I’ve deployed over $1B across 100+ projects in LatAm.
My PropTech background has given me the chance to review more than 200 companies.
I work with founders and boards who are reshaping skylines from Mexico City to Miami.
But I see the whole industry heading straight for trouble.
In 2026, having the most money won’t guarantee success.
The winners will be those who learn and adapt the fastest.
Here’s a look at the uncomfortable future of our industry, ready or not:
1. Real Estate is no longer an asset class. It’s an Operating System.
In 2026, the best-performing assets won’t just be buildings. They’ll be platforms with physical walls as well.
- Winners will track Tenant LTV (Lifetime Value) and CAC (Customer Acquisition Cost) the way SaaS companies do.
- Losers will keep believing that ‘Location, Location, Location’ makes up for a poor user experience.

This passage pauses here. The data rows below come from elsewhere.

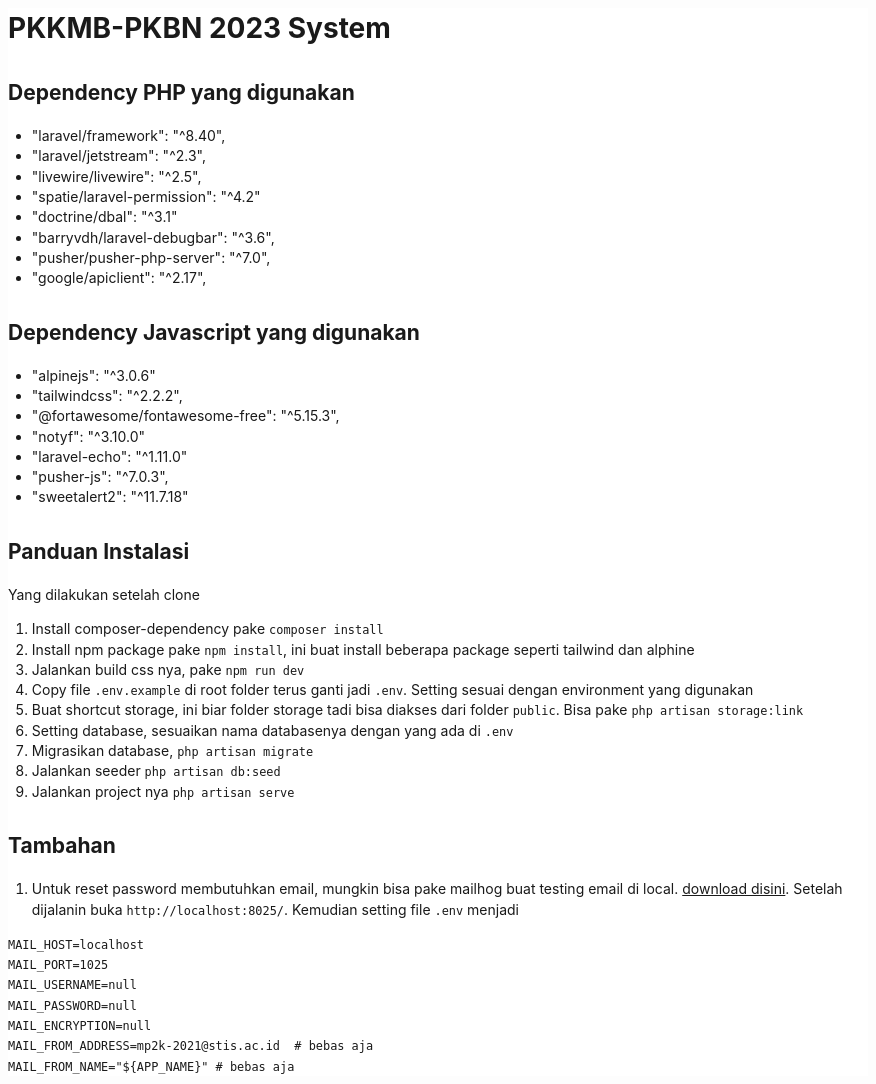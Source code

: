 # PKKMB-PKBN 2023 System

## Dependency PHP yang digunakan

-   "laravel/framework": "^8.40",
-   "laravel/jetstream": "^2.3",
-   "livewire/livewire": "^2.5",
-   "spatie/laravel-permission": "^4.2"
-   "doctrine/dbal": "^3.1"
-   "barryvdh/laravel-debugbar": "^3.6",
-   "pusher/pusher-php-server": "^7.0",
-   "google/apiclient": "^2.17",

## Dependency Javascript yang digunakan

-   "alpinejs": "^3.0.6"
-   "tailwindcss": "^2.2.2",
-   "@fortawesome/fontawesome-free": "^5.15.3",
-   "notyf": "^3.10.0"
-   "laravel-echo": "^1.11.0"
-   "pusher-js": "^7.0.3",
-   "sweetalert2": "^11.7.18"

## Panduan Instalasi

Yang dilakukan setelah clone

1. Install composer-dependency pake `composer install`
2. Install npm package pake `npm install`, ini buat install beberapa package seperti tailwind dan alphine
3. Jalankan build css nya, pake `npm run dev`
4. Copy file `.env.example` di root folder terus ganti jadi `.env`. Setting sesuai dengan environment yang digunakan
5. Buat shortcut storage, ini biar folder storage tadi bisa diakses dari folder `public`. Bisa pake `php artisan storage:link`
6. Setting database, sesuaikan nama databasenya dengan yang ada di `.env`
7. Migrasikan database, `php artisan migrate`
8. Jalankan seeder `php artisan db:seed`
9. Jalankan project nya `php artisan serve`

## Tambahan

1. Untuk reset password membutuhkan email, mungkin bisa pake mailhog buat testing email di local. [download disini](https://github.com/mailhog/MailHog). Setelah dijalanin buka `http://localhost:8025/`. Kemudian setting file `.env` menjadi

```env
MAIL_HOST=localhost
MAIL_PORT=1025
MAIL_USERNAME=null
MAIL_PASSWORD=null
MAIL_ENCRYPTION=null
MAIL_FROM_ADDRESS=mp2k-2021@stis.ac.id  # bebas aja
MAIL_FROM_NAME="${APP_NAME}" # bebas aja
```
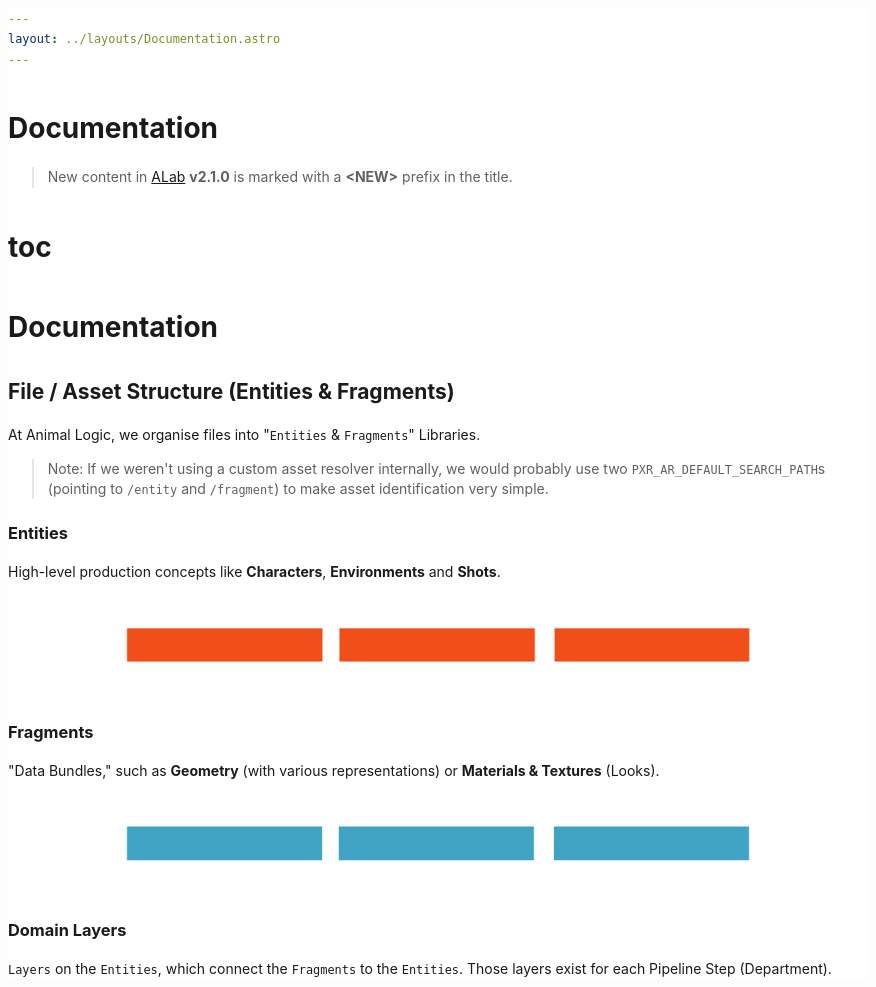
 ```yaml
---
layout: ../layouts/Documentation.astro
---
```


# Documentation

> New content in [ALab](https://animallogic.com/alab/) **v2.1.0** is marked with a **&lt;NEW&gt;** prefix in the title.

# toc

# Documentation

## File / Asset Structure (Entities & Fragments)

At Animal Logic, we organise files into "`Entities` & `Fragments`" Libraries.

> Note: If we weren't using a custom asset resolver internally, we would probably use two `PXR_AR_DEFAULT_SEARCH_PATH`s (pointing to `/entity` and `/fragment`) to make asset identification very simple.

### Entities

High-level production concepts like **Characters**, **Environments** and **Shots**.

![Example of Entities](../../public/entities.svg)

### Fragments

"Data Bundles," such as **Geometry** (with various representations) or **Materials & Textures** (Looks).

![Example of Fragments](../../public/fragments.svg)

### Domain Layers

`Layers` on the `Entities`, which connect the `Fragments` to the `Entities`. Those layers exist for each Pipeline Step (Department).
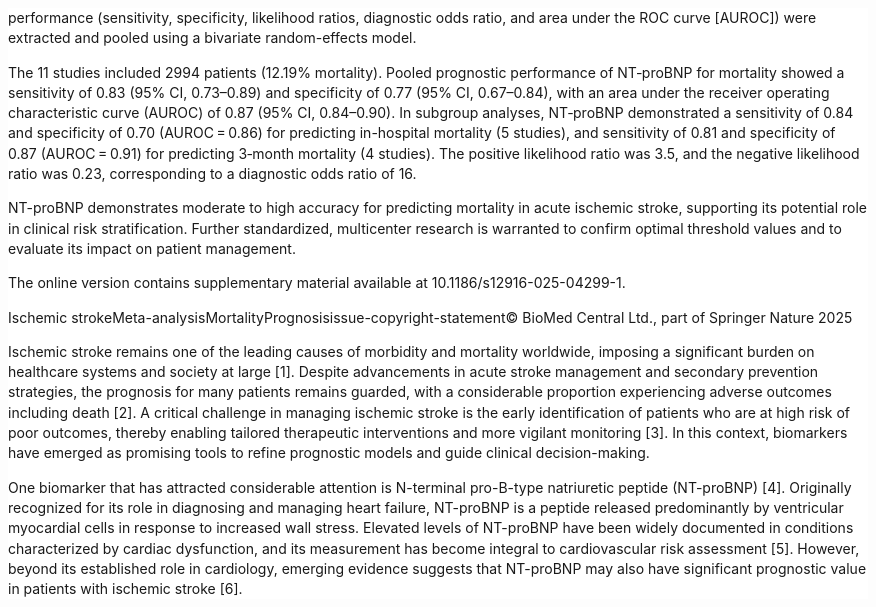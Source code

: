 performance (sensitivity, specificity, likelihood ratios, diagnostic odds ratio, and area under the ROC curve [AUROC]) were extracted and pooled using a bivariate random-effects model.</p></sec><sec><title>Results</title><p id="Par9">The 11 studies included 2994 patients (12.19% mortality). Pooled prognostic performance of NT&#x02010;proBNP for mortality showed a sensitivity of 0.83 (95% CI, 0.73&#x02013;0.89) and specificity of 0.77 (95% CI, 0.67&#x02013;0.84), with an area under the receiver operating characteristic curve (AUROC) of 0.87 (95% CI, 0.84&#x02013;0.90). In subgroup analyses, NT&#x02010;proBNP demonstrated a sensitivity of 0.84 and specificity of 0.70 (AUROC&#x02009;=&#x02009;0.86) for predicting in-hospital mortality (5 studies), and sensitivity of 0.81 and specificity of 0.87 (AUROC&#x02009;=&#x02009;0.91) for predicting 3&#x02010;month mortality (4 studies). The positive likelihood ratio was 3.5, and the negative likelihood ratio was 0.23, corresponding to a diagnostic odds ratio of 16.</p></sec><sec><title>Conclusions</title><p id="Par10">NT-proBNP demonstrates moderate to high accuracy for predicting mortality in acute ischemic stroke, supporting its potential role in clinical risk stratification. Further standardized, multicenter research is warranted to confirm optimal threshold values and to evaluate its impact on patient management.</p></sec><sec><title>Supplementary Information</title><p>The online version contains supplementary material available at 10.1186/s12916-025-04299-1.</p></sec></abstract><kwd-group xml:lang="en"><title>Keywords</title><kwd>Ischemic stroke</kwd><kwd>Meta-analysis</kwd><kwd>Mortality</kwd><kwd>Prognosis</kwd></kwd-group><custom-meta-group><custom-meta><meta-name>issue-copyright-statement</meta-name><meta-value>&#x000a9; BioMed Central Ltd., part of Springer Nature 2025</meta-value></custom-meta></custom-meta-group></article-meta></front><body><sec id="Sec1"><title>Background</title><p id="Par26">Ischemic stroke remains one of the leading causes of morbidity and mortality worldwide, imposing a significant burden on healthcare systems and society at large [<xref ref-type="bibr" rid="CR1">1</xref>]. Despite advancements in acute stroke management and secondary prevention strategies, the prognosis for many patients remains guarded, with a considerable proportion experiencing adverse outcomes including death [<xref ref-type="bibr" rid="CR2">2</xref>]. A critical challenge in managing ischemic stroke is the early identification of patients who are at high risk of poor outcomes, thereby enabling tailored therapeutic interventions and more vigilant monitoring [<xref ref-type="bibr" rid="CR3">3</xref>]. In this context, biomarkers have emerged as promising tools to refine prognostic models and guide clinical decision-making.</p><p id="Par27">One biomarker that has attracted considerable attention is N-terminal pro-B-type natriuretic peptide (NT-proBNP) [<xref ref-type="bibr" rid="CR4">4</xref>]. Originally recognized for its role in diagnosing and managing heart failure, NT-proBNP is a peptide released predominantly by ventricular myocardial cells in response to increased wall stress. Elevated levels of NT-proBNP have been widely documented in conditions characterized by cardiac dysfunction, and its measurement has become integral to cardiovascular risk assessment [<xref ref-type="bibr" rid="CR5">5</xref>]. However, beyond its established role in cardiology, emerging evidence suggests that NT-proBNP may also have significant prognostic value in patients with ischemic stroke [<xref ref-type="bibr" rid="CR6">6</xref>].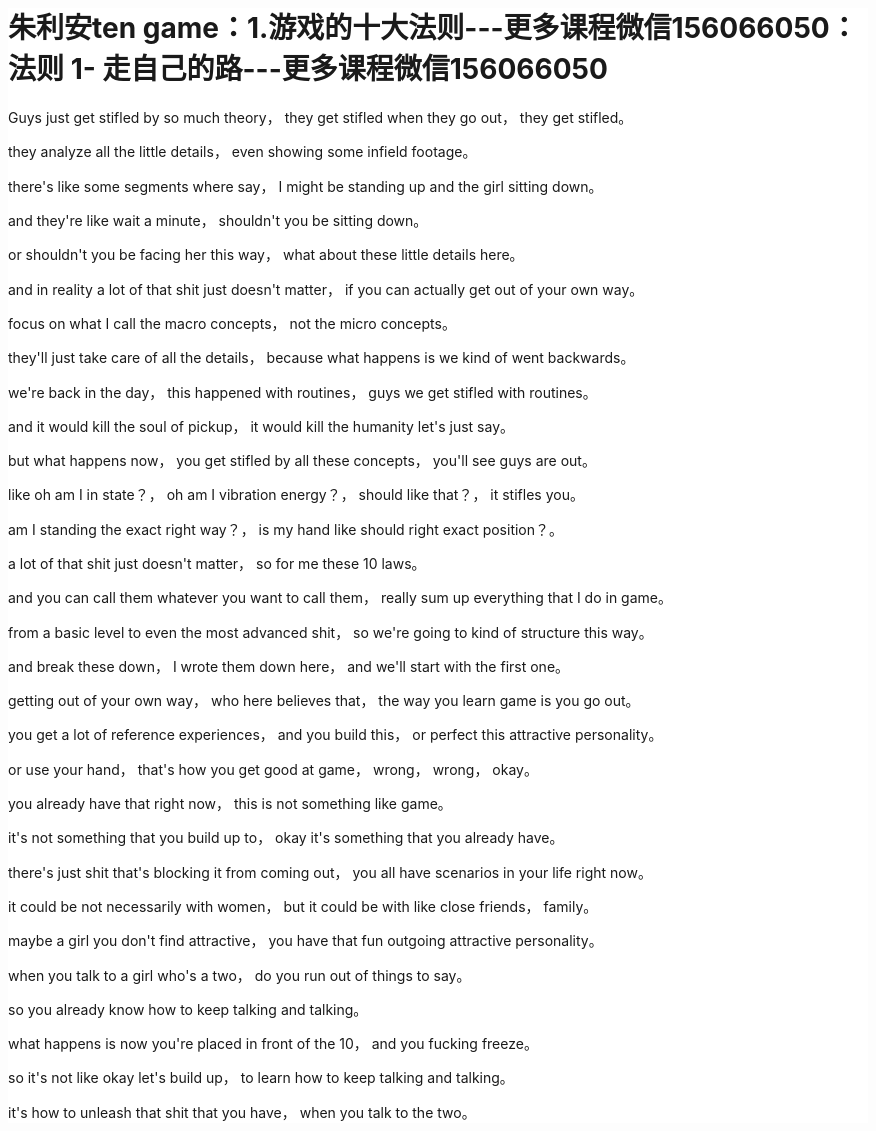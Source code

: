 # 朱利安ten game：1.游戏的十大法则​---更多课程微信156066050：法则 1- 走自己的路​---更多课程微信156066050

 Guys just get stifled by so much theory， they get stifled when they go out， they get stifled。

 they analyze all the little details， even showing some infield footage。

 there's like some segments where say， I might be standing up and the girl sitting down。

 and they're like wait a minute， shouldn't you be sitting down。

 or shouldn't you be facing her this way， what about these little details here。

 and in reality a lot of that shit just doesn't matter， if you can actually get out of your own way。

 focus on what I call the macro concepts， not the micro concepts。

 they'll just take care of all the details， because what happens is we kind of went backwards。

 we're back in the day， this happened with routines， guys we get stifled with routines。

 and it would kill the soul of pickup， it would kill the humanity let's just say。

 but what happens now， you get stifled by all these concepts， you'll see guys are out。

 like oh am I in state？， oh am I vibration energy？， should like that？， it stifles you。

 am I standing the exact right way？， is my hand like should right exact position？。

 a lot of that shit just doesn't matter， so for me these 10 laws。

 and you can call them whatever you want to call them， really sum up everything that I do in game。

 from a basic level to even the most advanced shit， so we're going to kind of structure this way。

 and break these down， I wrote them down here， and we'll start with the first one。

 getting out of your own way， who here believes that， the way you learn game is you go out。

 you get a lot of reference experiences， and you build this， or perfect this attractive personality。

 or use your hand， that's how you get good at game， wrong， wrong， okay。

 you already have that right now， this is not something like game。

 it's not something that you build up to， okay it's something that you already have。

 there's just shit that's blocking it from coming out， you all have scenarios in your life right now。

 it could be not necessarily with women， but it could be with like close friends， family。

 maybe a girl you don't find attractive， you have that fun outgoing attractive personality。

 when you talk to a girl who's a two， do you run out of things to say。

 so you already know how to keep talking and talking。

 what happens is now you're placed in front of the 10， and you fucking freeze。

 so it's not like okay let's build up， to learn how to keep talking and talking。

 it's how to unleash that shit that you have， when you talk to the two。
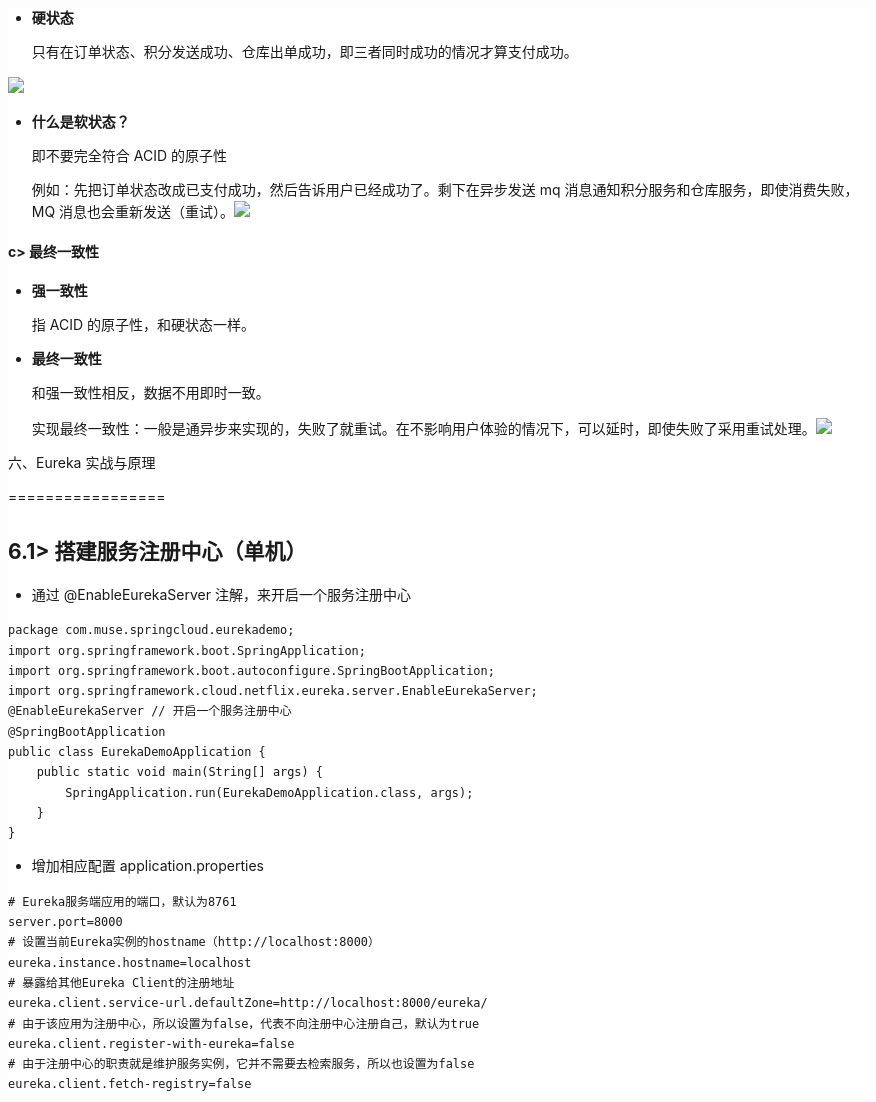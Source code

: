 *   **硬状态**
    
    只有在订单状态、积分发送成功、仓库出单成功，即三者同时成功的情况才算支付成功。
    

![](https://mmbiz.qpic.cn/mmbiz_png/AZHyCoMMOC9pbE5FArLtK6WBCWQloE2WXMn1gf6Qe2uibhAlZ79w1JKEWuXKCSeXcUHTdRKZTCgicSVj59PZjanQ/640?wx_fmt=png)

*   **什么是软状态？**
    
    即不要完全符合 ACID 的原子性
    
    例如：先把订单状态改成已支付成功，然后告诉用户已经成功了。剩下在异步发送 mq 消息通知积分服务和仓库服务，即使消费失败，MQ 消息也会重新发送（重试）。![](https://mmbiz.qpic.cn/mmbiz_png/AZHyCoMMOC9pbE5FArLtK6WBCWQloE2WAPyJ1IibNPGuW70ZKfiaks0xpzAV0TOk1SibhoHSjd9YL9TnaF6RP1AzA/640?wx_fmt=png)
    

#### c> 最终一致性

*   **强一致性**
    
    指 ACID 的原子性，和硬状态一样。
    
*   **最终一致性**
    
    和强一致性相反，数据不用即时一致。
    
    实现最终一致性：一般是通异步来实现的，失败了就重试。在不影响用户体验的情况下，可以延时，即使失败了采用重试处理。![](https://mmbiz.qpic.cn/mmbiz_png/AZHyCoMMOC9pbE5FArLtK6WBCWQloE2WYGkdSPbWbSU7Oicpsicmshad9mRoJBMTZEro1o6sUbVfcbxd9SDyKW9g/640?wx_fmt=png)
    

六、Eureka 实战与原理  

=================

6.1> 搭建服务注册中心（单机）
-----------------

*   通过 @EnableEurekaServer 注解，来开启一个服务注册中心
    

```
package com.muse.springcloud.eurekademo;
import org.springframework.boot.SpringApplication;
import org.springframework.boot.autoconfigure.SpringBootApplication;
import org.springframework.cloud.netflix.eureka.server.EnableEurekaServer;
@EnableEurekaServer // 开启一个服务注册中心
@SpringBootApplication
public class EurekaDemoApplication {
    public static void main(String[] args) {
        SpringApplication.run(EurekaDemoApplication.class, args);
    }
}

```

*   增加相应配置 application.properties
    

```
# Eureka服务端应用的端口，默认为8761
server.port=8000
# 设置当前Eureka实例的hostname（http://localhost:8000）
eureka.instance.hostname=localhost
# 暴露给其他Eureka Client的注册地址
eureka.client.service-url.defaultZone=http://localhost:8000/eureka/
# 由于该应用为注册中心，所以设置为false，代表不向注册中心注册自己，默认为true
eureka.client.register-with-eureka=false
# 由于注册中心的职责就是维护服务实例，它并不需要去检索服务，所以也设置为false
eureka.client.fetch-registry=false

```
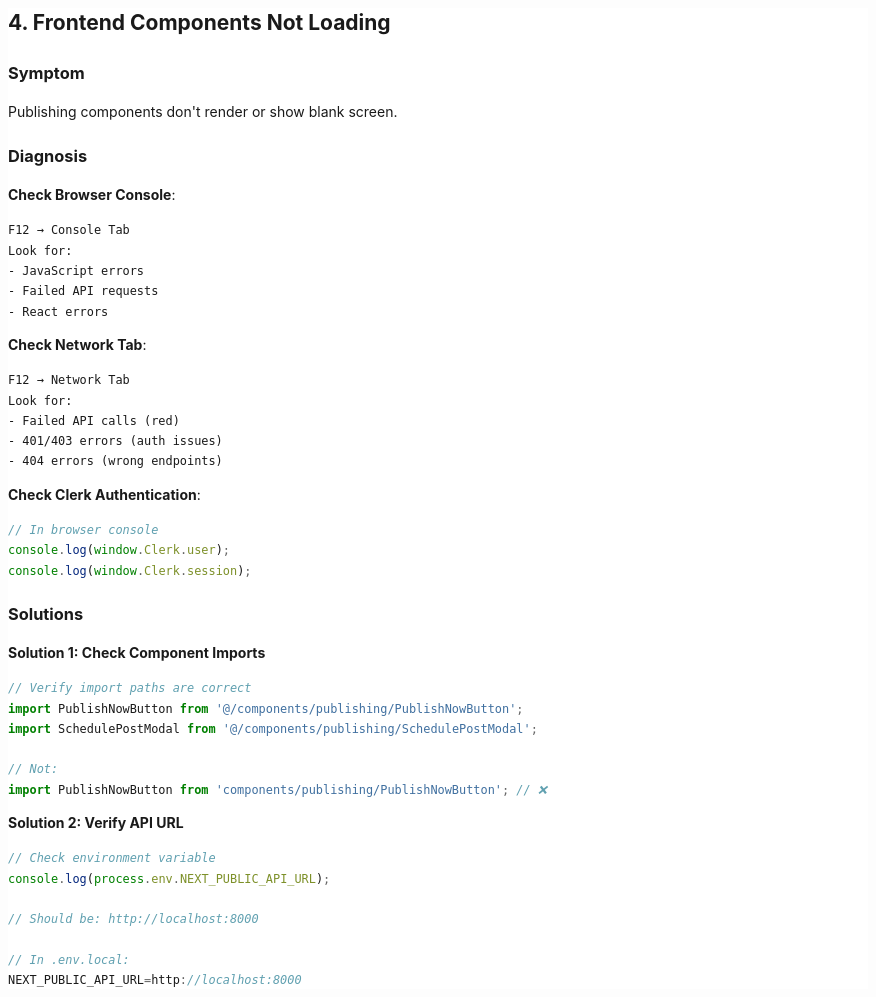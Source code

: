 
## 4. Frontend Components Not Loading

### Symptom
Publishing components don't render or show blank screen.

### Diagnosis

**Check Browser Console**:
```
F12 → Console Tab
Look for:
- JavaScript errors
- Failed API requests
- React errors
```

**Check Network Tab**:
```
F12 → Network Tab
Look for:
- Failed API calls (red)
- 401/403 errors (auth issues)
- 404 errors (wrong endpoints)
```

**Check Clerk Authentication**:
```javascript
// In browser console
console.log(window.Clerk.user);
console.log(window.Clerk.session);
```

### Solutions

**Solution 1: Check Component Imports**
```typescript
// Verify import paths are correct
import PublishNowButton from '@/components/publishing/PublishNowButton';
import SchedulePostModal from '@/components/publishing/SchedulePostModal';

// Not:
import PublishNowButton from 'components/publishing/PublishNowButton'; // ❌
```

**Solution 2: Verify API URL**
```typescript
// Check environment variable
console.log(process.env.NEXT_PUBLIC_API_URL);

// Should be: http://localhost:8000

// In .env.local:
NEXT_PUBLIC_API_URL=http://localhost:8000
```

2. AI is either your “Unfair Advantage” or your “Exit Sign.”
If you’re still using only manual Excel sheets for your feasibility model, you’re not ‘traditional’—you’re falling behind.
- By 2026, the standard will be AI-driven underwriting that can test a thousand scenarios in seconds.
- This means your competitors will outbid you because they understand the risks better.
3. Architects: Learn to speak the language of spreadsheets or risk being left out.
Beautiful buildings that hurt IRR end up as costly displays of ego.
By 2026, boards will expect Net-to-Gross efficiency and Core Optimization metrics before approving any designs. Design isn’t just art anymore; it’s a strategy that needs the CFO’s approval.
4. Mixed-Use is a Business Model, not a Zoning Category.
The old idea of always putting retail on the ground floor doesn’t work anymore.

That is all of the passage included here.